Hi Finn,
Can these be handled through the platform_device's resources?
I don't know.
Should be possible - I've seen that used in the ISP116x HCD driver
(arch-dependent post-register access delay function passed via platform
data).
Yes, possible, but is it desirable?
Only long term, i.e. if we can find a way to fold all the separate
*_NCR5380 drivers into a core one.
If there's no third configuration then I see little to be gained from
completely parameterizing the driver using a bunch of resources.
What am I missing? Why would it be desirable to have bits of driver code
in arch/m68k/ and other bits of the same driver kept elsewhere in the
tree (in drivers/)?
Again, only makes sense if the goal is to reduce the driver to a core
driver with implementation bits separate.

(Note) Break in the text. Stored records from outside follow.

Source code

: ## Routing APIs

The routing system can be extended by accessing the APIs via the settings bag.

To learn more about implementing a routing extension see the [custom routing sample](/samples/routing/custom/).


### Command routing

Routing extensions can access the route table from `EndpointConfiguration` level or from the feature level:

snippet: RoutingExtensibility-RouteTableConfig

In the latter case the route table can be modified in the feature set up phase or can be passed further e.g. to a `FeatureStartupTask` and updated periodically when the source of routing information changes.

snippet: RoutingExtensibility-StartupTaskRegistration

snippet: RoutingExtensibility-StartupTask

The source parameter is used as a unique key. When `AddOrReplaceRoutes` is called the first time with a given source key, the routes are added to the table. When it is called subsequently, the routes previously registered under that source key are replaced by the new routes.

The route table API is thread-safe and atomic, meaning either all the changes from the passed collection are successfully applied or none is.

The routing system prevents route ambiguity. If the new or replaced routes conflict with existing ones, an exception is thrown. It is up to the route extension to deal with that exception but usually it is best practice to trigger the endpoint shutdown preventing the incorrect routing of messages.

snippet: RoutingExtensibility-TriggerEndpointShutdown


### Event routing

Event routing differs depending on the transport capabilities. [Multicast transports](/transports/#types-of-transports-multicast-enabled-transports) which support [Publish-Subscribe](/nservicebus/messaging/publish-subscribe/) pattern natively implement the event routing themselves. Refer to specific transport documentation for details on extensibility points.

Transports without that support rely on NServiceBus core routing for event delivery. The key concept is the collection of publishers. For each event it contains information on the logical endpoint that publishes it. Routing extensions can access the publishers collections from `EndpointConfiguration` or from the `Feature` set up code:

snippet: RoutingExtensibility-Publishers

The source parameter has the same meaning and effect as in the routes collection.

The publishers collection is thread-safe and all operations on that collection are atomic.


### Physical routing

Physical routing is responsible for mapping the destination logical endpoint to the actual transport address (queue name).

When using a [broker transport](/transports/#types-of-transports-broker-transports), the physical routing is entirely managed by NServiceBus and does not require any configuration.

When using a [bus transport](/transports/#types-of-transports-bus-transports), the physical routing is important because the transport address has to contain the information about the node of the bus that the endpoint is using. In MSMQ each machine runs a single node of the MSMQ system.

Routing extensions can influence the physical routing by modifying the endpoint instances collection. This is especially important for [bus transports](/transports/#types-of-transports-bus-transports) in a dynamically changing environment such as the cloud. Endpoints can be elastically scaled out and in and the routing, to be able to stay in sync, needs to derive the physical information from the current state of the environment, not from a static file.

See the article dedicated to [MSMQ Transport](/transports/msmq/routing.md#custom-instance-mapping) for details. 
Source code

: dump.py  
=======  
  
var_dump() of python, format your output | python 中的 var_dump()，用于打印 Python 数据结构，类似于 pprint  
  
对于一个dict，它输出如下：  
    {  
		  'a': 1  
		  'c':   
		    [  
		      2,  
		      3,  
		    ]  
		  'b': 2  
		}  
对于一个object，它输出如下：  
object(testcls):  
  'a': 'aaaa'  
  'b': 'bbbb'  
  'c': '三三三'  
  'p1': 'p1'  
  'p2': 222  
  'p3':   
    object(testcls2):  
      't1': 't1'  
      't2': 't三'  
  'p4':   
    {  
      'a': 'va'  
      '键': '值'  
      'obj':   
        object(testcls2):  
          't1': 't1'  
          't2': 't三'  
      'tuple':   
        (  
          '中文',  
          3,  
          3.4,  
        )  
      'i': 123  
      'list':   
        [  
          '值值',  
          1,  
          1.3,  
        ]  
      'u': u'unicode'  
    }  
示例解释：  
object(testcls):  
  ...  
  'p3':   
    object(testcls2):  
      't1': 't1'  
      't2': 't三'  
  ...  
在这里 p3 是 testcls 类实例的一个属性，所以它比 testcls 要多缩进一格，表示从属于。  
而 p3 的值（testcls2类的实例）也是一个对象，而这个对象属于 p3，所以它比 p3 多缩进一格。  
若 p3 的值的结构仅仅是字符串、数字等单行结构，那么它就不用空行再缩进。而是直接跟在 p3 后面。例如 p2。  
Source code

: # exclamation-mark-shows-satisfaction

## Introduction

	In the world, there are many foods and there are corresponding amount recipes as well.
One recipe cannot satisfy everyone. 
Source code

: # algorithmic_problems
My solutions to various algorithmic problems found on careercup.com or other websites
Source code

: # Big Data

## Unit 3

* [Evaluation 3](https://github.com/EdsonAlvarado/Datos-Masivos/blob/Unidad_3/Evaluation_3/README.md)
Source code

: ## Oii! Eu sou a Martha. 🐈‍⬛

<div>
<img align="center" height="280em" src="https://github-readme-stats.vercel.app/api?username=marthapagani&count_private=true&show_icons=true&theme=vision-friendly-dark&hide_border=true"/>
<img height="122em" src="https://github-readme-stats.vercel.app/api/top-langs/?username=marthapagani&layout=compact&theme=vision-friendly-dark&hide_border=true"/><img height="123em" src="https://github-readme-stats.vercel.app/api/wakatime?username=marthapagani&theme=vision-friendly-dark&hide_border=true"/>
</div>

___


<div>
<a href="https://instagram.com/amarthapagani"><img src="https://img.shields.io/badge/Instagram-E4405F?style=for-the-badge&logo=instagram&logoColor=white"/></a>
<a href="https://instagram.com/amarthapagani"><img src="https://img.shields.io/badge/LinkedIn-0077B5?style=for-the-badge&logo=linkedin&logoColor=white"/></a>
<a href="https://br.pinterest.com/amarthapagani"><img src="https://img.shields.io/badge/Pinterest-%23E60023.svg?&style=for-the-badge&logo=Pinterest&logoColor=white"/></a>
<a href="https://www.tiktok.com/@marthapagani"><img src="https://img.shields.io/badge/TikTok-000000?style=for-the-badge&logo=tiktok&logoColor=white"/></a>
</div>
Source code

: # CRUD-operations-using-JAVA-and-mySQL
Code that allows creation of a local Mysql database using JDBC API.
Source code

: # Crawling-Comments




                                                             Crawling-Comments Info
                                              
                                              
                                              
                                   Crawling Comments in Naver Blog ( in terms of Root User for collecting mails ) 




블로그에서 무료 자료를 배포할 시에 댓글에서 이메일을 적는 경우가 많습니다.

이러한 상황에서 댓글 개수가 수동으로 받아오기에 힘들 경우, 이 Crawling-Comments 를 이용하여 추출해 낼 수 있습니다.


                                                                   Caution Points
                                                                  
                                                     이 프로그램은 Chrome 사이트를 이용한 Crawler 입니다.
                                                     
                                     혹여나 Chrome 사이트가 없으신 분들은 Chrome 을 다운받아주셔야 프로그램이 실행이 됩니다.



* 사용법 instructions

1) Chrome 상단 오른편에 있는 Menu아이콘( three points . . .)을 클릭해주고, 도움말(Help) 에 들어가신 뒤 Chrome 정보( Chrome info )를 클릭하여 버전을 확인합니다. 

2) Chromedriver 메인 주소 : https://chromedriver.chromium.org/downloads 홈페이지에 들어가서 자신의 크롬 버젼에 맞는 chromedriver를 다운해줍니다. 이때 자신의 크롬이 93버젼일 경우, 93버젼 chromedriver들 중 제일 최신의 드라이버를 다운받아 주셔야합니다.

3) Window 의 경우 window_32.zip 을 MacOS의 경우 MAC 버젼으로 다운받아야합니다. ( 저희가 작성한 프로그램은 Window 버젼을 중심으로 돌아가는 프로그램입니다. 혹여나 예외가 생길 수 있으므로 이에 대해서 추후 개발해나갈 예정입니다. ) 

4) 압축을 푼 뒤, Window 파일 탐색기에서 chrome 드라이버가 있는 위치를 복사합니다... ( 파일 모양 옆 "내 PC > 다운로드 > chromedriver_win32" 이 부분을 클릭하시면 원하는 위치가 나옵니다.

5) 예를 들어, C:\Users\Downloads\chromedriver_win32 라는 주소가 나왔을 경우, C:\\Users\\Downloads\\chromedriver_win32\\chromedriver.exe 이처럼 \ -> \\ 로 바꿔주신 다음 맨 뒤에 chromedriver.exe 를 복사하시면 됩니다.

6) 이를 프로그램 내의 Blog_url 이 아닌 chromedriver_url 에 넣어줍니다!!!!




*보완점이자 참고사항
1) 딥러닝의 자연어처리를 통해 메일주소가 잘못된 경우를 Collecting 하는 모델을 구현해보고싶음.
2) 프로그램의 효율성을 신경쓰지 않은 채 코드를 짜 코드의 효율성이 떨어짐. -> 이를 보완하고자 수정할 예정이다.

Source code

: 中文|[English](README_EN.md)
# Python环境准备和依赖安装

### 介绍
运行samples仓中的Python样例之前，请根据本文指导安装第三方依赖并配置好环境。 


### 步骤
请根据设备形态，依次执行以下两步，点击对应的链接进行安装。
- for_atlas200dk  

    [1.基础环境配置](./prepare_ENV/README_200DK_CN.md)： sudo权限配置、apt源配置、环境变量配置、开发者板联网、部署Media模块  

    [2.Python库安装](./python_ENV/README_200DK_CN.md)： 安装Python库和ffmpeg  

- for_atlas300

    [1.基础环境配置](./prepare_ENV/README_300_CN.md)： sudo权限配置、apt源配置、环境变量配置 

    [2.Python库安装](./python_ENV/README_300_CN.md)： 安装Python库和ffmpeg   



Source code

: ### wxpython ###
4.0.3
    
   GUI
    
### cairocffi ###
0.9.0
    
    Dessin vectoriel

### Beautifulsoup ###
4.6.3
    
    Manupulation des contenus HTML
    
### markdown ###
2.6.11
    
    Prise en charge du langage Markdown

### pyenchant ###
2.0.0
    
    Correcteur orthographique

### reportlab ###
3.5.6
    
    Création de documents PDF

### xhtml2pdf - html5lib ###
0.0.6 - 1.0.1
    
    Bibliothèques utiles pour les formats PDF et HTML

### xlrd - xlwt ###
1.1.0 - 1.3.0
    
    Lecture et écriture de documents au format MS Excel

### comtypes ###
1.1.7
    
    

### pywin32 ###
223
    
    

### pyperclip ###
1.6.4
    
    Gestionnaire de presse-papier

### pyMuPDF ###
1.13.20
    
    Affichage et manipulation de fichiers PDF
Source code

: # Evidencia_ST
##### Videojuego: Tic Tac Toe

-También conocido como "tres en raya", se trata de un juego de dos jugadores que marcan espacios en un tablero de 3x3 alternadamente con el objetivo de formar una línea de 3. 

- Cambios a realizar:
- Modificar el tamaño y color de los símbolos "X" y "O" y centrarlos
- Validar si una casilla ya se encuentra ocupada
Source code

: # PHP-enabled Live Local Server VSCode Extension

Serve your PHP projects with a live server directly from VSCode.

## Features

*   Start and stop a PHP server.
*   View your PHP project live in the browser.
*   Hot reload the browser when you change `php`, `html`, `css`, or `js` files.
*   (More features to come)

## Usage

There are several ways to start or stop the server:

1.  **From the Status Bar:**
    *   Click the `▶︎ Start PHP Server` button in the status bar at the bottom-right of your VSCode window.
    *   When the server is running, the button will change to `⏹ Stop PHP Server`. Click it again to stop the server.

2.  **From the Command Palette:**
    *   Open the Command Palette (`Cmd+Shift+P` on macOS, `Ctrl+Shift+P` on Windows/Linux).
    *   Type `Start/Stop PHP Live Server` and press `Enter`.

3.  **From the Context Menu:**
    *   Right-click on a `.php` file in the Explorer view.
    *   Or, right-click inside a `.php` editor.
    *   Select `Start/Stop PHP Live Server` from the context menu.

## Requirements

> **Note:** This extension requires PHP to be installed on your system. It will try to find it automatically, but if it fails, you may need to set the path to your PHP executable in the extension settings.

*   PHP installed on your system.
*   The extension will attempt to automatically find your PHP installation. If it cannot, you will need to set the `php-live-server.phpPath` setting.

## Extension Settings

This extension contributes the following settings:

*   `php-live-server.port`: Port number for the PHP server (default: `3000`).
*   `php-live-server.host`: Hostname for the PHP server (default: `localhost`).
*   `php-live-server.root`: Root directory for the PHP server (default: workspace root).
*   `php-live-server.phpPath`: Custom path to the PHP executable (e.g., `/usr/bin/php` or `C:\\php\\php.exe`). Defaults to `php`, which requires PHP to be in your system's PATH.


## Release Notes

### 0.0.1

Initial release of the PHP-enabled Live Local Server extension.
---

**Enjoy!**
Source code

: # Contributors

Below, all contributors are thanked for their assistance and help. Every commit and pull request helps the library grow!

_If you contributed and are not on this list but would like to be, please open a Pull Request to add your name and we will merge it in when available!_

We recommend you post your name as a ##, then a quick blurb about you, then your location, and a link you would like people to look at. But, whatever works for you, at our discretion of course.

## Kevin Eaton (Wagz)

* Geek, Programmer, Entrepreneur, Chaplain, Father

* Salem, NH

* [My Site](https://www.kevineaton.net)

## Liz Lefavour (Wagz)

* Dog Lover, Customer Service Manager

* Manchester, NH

(and IRQ_NONE is wrong, you should use 0)
+ if (IS_A_TT()) {
Check for instance->irq instead?
Yes, you'd think so, but a later patch (not in this set) would have to
change it back to IS_A_TT().
Further patches align atari_NCR5380.c with NCR5380.c, such that the
core driver then checks host->irq to find out whether an IRQ is in
use. For Atari ST, request_irq() is not called even though the ST DMA
irq is in use.
That's why the IRQ is set to 0, I guess? Works for me.
My patch tests for IS_A_TT not 0 because 0 has a different meaning
depending on which core driver you use. I don't want to support three
forks of NCR5380.c. One of the objectives of this patch series is to try
to move toward convergence on a common core driver.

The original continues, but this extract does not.